### Task to complete
Every line in the records below between the one holding "is to prove a" and the one holding "strategy, \alphatapsp proves", inclusive, is to be set down exactly; all other lines are to be left out.

<<<<

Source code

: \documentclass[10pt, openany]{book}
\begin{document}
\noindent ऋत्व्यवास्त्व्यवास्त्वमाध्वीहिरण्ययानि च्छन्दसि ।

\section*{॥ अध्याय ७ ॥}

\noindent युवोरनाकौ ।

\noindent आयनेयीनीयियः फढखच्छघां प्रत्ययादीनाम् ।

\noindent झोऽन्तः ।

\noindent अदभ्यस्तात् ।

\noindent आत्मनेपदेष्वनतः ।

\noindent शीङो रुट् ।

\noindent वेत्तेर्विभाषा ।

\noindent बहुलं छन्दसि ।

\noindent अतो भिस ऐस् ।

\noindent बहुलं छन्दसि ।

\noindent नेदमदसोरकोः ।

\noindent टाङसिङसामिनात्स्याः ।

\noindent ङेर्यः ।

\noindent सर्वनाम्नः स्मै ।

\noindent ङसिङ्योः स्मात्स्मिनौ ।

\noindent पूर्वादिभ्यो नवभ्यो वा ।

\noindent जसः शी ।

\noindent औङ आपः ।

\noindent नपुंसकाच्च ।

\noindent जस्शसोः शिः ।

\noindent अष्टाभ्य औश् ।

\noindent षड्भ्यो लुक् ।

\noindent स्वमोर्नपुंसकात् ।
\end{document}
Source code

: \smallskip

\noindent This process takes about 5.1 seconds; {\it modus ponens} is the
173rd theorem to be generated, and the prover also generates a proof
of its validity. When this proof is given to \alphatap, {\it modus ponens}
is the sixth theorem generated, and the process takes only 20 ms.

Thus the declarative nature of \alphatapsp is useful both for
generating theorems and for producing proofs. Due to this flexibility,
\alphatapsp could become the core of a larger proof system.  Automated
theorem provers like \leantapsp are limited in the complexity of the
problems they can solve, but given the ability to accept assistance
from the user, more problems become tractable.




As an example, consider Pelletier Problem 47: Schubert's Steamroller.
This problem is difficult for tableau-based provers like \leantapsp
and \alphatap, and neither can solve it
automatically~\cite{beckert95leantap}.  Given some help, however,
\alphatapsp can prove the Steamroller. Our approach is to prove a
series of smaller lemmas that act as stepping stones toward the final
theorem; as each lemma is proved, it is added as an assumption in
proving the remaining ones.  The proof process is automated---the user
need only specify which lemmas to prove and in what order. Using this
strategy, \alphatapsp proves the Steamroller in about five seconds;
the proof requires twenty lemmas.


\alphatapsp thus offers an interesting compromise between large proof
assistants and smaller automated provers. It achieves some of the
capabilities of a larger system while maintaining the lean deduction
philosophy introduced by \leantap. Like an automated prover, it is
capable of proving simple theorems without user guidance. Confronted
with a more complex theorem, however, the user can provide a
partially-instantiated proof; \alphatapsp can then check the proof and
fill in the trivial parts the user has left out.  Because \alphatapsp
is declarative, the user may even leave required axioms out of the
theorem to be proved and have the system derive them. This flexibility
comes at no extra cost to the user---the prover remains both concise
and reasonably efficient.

>>>>

### Exercise solution
\alphatapsp can prove the Steamroller. Our approach is to prove a
series of smaller lemmas that act as stepping stones toward the final
theorem; as each lemma is proved, it is added as an assumption in
proving the remaining ones.  The proof process is automated---the user
need only specify which lemmas to prove and in what order. Using this
strategy, \alphatapsp proves the Steamroller in about five seconds;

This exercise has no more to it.